### PROBLEM REQUIREMENTS
All of the data that appears below is to be given again precisely as written.

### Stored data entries
-*-
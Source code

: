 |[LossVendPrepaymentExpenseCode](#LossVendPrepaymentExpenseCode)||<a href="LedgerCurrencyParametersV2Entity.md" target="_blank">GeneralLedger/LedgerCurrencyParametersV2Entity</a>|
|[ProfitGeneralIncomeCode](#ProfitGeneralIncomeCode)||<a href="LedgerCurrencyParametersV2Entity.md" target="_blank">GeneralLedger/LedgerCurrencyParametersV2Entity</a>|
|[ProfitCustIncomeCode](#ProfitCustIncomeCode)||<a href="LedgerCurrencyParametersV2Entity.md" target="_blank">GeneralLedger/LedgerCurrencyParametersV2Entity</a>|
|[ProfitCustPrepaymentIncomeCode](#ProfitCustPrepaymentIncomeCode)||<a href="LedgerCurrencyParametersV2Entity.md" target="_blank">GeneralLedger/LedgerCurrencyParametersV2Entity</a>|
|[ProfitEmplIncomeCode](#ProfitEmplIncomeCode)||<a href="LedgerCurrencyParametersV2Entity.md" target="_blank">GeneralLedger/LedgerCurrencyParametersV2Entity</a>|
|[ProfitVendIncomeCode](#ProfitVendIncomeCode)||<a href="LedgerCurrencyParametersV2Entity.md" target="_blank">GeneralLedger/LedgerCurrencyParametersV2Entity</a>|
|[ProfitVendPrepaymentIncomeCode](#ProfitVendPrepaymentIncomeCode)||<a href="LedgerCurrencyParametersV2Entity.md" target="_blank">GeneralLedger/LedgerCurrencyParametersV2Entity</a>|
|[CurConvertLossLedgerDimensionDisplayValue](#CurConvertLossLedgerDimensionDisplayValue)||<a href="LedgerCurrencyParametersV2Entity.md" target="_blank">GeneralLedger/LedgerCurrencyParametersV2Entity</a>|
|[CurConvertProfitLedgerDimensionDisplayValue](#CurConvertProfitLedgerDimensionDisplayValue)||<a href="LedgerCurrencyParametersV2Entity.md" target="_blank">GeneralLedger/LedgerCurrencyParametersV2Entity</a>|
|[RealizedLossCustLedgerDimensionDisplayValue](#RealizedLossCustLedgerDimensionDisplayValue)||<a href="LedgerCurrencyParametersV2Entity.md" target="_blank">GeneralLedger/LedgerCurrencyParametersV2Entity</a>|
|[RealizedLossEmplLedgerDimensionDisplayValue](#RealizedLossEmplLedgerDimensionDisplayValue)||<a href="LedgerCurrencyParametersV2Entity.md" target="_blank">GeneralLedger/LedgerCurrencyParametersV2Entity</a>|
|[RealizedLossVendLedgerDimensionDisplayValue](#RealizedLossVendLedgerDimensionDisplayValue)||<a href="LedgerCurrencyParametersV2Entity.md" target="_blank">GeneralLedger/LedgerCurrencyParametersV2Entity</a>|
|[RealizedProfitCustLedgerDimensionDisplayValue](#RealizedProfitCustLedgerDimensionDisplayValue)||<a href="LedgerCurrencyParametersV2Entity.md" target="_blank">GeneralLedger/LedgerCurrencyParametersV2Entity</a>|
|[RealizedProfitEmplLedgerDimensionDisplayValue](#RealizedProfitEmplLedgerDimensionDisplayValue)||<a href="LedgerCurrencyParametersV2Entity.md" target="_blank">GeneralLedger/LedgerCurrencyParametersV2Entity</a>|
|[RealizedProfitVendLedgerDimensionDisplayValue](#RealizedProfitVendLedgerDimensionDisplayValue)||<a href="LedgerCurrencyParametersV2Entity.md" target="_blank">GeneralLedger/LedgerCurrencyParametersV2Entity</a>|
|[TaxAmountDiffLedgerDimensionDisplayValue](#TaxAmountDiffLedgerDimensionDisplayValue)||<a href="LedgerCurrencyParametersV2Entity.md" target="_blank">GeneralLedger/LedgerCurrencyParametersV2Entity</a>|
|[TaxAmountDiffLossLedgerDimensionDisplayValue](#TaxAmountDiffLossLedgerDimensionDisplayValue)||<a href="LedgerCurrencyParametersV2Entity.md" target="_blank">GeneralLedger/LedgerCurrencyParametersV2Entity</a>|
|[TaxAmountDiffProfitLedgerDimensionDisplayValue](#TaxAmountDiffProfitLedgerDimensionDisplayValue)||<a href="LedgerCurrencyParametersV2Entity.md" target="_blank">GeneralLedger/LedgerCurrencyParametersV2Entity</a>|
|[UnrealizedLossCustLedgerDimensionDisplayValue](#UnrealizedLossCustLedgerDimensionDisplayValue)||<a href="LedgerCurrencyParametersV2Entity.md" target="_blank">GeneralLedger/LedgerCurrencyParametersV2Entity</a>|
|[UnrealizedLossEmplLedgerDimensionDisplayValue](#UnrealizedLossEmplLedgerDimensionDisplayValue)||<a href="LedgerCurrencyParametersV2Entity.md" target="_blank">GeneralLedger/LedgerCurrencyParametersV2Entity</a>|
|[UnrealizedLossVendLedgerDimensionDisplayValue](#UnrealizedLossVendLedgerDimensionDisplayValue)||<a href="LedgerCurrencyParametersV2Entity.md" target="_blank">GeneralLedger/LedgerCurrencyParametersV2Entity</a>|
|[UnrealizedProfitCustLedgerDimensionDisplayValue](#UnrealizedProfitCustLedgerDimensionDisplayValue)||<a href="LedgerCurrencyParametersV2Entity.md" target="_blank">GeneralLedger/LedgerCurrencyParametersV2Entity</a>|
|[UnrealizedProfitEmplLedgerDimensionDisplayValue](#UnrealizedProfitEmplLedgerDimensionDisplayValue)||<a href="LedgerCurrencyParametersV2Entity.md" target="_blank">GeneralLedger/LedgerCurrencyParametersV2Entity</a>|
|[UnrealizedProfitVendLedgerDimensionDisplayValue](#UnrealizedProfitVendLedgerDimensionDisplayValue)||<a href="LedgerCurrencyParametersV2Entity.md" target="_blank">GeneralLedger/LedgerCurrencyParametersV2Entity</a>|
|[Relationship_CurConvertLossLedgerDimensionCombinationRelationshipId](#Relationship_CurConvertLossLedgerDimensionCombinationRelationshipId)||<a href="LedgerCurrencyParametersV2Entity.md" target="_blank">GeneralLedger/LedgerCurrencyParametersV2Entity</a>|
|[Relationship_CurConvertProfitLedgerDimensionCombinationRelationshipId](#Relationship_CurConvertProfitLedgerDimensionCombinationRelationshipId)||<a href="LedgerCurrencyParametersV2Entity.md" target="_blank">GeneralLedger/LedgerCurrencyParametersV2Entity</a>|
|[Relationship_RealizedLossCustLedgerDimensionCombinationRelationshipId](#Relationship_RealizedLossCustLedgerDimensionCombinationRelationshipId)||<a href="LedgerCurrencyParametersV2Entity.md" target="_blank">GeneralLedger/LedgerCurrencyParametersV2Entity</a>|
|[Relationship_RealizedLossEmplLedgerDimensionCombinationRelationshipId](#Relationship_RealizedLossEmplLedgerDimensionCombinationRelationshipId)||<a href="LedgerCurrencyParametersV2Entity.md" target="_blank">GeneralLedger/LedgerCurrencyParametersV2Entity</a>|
-*-
### SOLUTION
Source code

: |[LossVendPrepaymentExpenseCode](#LossVendPrepaymentExpenseCode)||<a href="LedgerCurrencyParametersV2Entity.md" target="_blank">GeneralLedger/LedgerCurrencyParametersV2Entity</a>|
|[ProfitGeneralIncomeCode](#ProfitGeneralIncomeCode)||<a href="LedgerCurrencyParametersV2Entity.md" target="_blank">GeneralLedger/LedgerCurrencyParametersV2Entity</a>|
|[ProfitCustIncomeCode](#ProfitCustIncomeCode)||<a href="LedgerCurrencyParametersV2Entity.md" target="_blank">GeneralLedger/LedgerCurrencyParametersV2Entity</a>|
|[ProfitCustPrepaymentIncomeCode](#ProfitCustPrepaymentIncomeCode)||<a href="LedgerCurrencyParametersV2Entity.md" target="_blank">GeneralLedger/LedgerCurrencyParametersV2Entity</a>|
|[ProfitEmplIncomeCode](#ProfitEmplIncomeCode)||<a href="LedgerCurrencyParametersV2Entity.md" target="_blank">GeneralLedger/LedgerCurrencyParametersV2Entity</a>|
|[ProfitVendIncomeCode](#ProfitVendIncomeCode)||<a href="LedgerCurrencyParametersV2Entity.md" target="_blank">GeneralLedger/LedgerCurrencyParametersV2Entity</a>|
|[ProfitVendPrepaymentIncomeCode](#ProfitVendPrepaymentIncomeCode)||<a href="LedgerCurrencyParametersV2Entity.md" target="_blank">GeneralLedger/LedgerCurrencyParametersV2Entity</a>|
|[CurConvertLossLedgerDimensionDisplayValue](#CurConvertLossLedgerDimensionDisplayValue)||<a href="LedgerCurrencyParametersV2Entity.md" target="_blank">GeneralLedger/LedgerCurrencyParametersV2Entity</a>|
|[CurConvertProfitLedgerDimensionDisplayValue](#CurConvertProfitLedgerDimensionDisplayValue)||<a href="LedgerCurrencyParametersV2Entity.md" target="_blank">GeneralLedger/LedgerCurrencyParametersV2Entity</a>|
|[RealizedLossCustLedgerDimensionDisplayValue](#RealizedLossCustLedgerDimensionDisplayValue)||<a href="LedgerCurrencyParametersV2Entity.md" target="_blank">GeneralLedger/LedgerCurrencyParametersV2Entity</a>|
|[RealizedLossEmplLedgerDimensionDisplayValue](#RealizedLossEmplLedgerDimensionDisplayValue)||<a href="LedgerCurrencyParametersV2Entity.md" target="_blank">GeneralLedger/LedgerCurrencyParametersV2Entity</a>|
|[RealizedLossVendLedgerDimensionDisplayValue](#RealizedLossVendLedgerDimensionDisplayValue)||<a href="LedgerCurrencyParametersV2Entity.md" target="_blank">GeneralLedger/LedgerCurrencyParametersV2Entity</a>|
|[RealizedProfitCustLedgerDimensionDisplayValue](#RealizedProfitCustLedgerDimensionDisplayValue)||<a href="LedgerCurrencyParametersV2Entity.md" target="_blank">GeneralLedger/LedgerCurrencyParametersV2Entity</a>|
|[RealizedProfitEmplLedgerDimensionDisplayValue](#RealizedProfitEmplLedgerDimensionDisplayValue)||<a href="LedgerCurrencyParametersV2Entity.md" target="_blank">GeneralLedger/LedgerCurrencyParametersV2Entity</a>|
|[RealizedProfitVendLedgerDimensionDisplayValue](#RealizedProfitVendLedgerDimensionDisplayValue)||<a href="LedgerCurrencyParametersV2Entity.md" target="_blank">GeneralLedger/LedgerCurrencyParametersV2Entity</a>|
|[TaxAmountDiffLedgerDimensionDisplayValue](#TaxAmountDiffLedgerDimensionDisplayValue)||<a href="LedgerCurrencyParametersV2Entity.md" target="_blank">GeneralLedger/LedgerCurrencyParametersV2Entity</a>|
|[TaxAmountDiffLossLedgerDimensionDisplayValue](#TaxAmountDiffLossLedgerDimensionDisplayValue)||<a href="LedgerCurrencyParametersV2Entity.md" target="_blank">GeneralLedger/LedgerCurrencyParametersV2Entity</a>|
|[TaxAmountDiffProfitLedgerDimensionDisplayValue](#TaxAmountDiffProfitLedgerDimensionDisplayValue)||<a href="LedgerCurrencyParametersV2Entity.md" target="_blank">GeneralLedger/LedgerCurrencyParametersV2Entity</a>|
|[UnrealizedLossCustLedgerDimensionDisplayValue](#UnrealizedLossCustLedgerDimensionDisplayValue)||<a href="LedgerCurrencyParametersV2Entity.md" target="_blank">GeneralLedger/LedgerCurrencyParametersV2Entity</a>|
|[UnrealizedLossEmplLedgerDimensionDisplayValue](#UnrealizedLossEmplLedgerDimensionDisplayValue)||<a href="LedgerCurrencyParametersV2Entity.md" target="_blank">GeneralLedger/LedgerCurrencyParametersV2Entity</a>|
|[UnrealizedLossVendLedgerDimensionDisplayValue](#UnrealizedLossVendLedgerDimensionDisplayValue)||<a href="LedgerCurrencyParametersV2Entity.md" target="_blank">GeneralLedger/LedgerCurrencyParametersV2Entity</a>|
|[UnrealizedProfitCustLedgerDimensionDisplayValue](#UnrealizedProfitCustLedgerDimensionDisplayValue)||<a href="LedgerCurrencyParametersV2Entity.md" target="_blank">GeneralLedger/LedgerCurrencyParametersV2Entity</a>|
|[UnrealizedProfitEmplLedgerDimensionDisplayValue](#UnrealizedProfitEmplLedgerDimensionDisplayValue)||<a href="LedgerCurrencyParametersV2Entity.md" target="_blank">GeneralLedger/LedgerCurrencyParametersV2Entity</a>|
|[UnrealizedProfitVendLedgerDimensionDisplayValue](#UnrealizedProfitVendLedgerDimensionDisplayValue)||<a href="LedgerCurrencyParametersV2Entity.md" target="_blank">GeneralLedger/LedgerCurrencyParametersV2Entity</a>|
|[Relationship_CurConvertLossLedgerDimensionCombinationRelationshipId](#Relationship_CurConvertLossLedgerDimensionCombinationRelationshipId)||<a href="LedgerCurrencyParametersV2Entity.md" target="_blank">GeneralLedger/LedgerCurrencyParametersV2Entity</a>|
|[Relationship_CurConvertProfitLedgerDimensionCombinationRelationshipId](#Relationship_CurConvertProfitLedgerDimensionCombinationRelationshipId)||<a href="LedgerCurrencyParametersV2Entity.md" target="_blank">GeneralLedger/LedgerCurrencyParametersV2Entity</a>|
|[Relationship_RealizedLossCustLedgerDimensionCombinationRelationshipId](#Relationship_RealizedLossCustLedgerDimensionCombinationRelationshipId)||<a href="LedgerCurrencyParametersV2Entity.md" target="_blank">GeneralLedger/LedgerCurrencyParametersV2Entity</a>|
|[Relationship_RealizedLossEmplLedgerDimensionCombinationRelationshipId](#Relationship_RealizedLossEmplLedgerDimensionCombinationRelationshipId)||<a href="LedgerCurrencyParametersV2Entity.md" target="_blank">GeneralLedger/LedgerCurrencyParametersV2Entity</a>|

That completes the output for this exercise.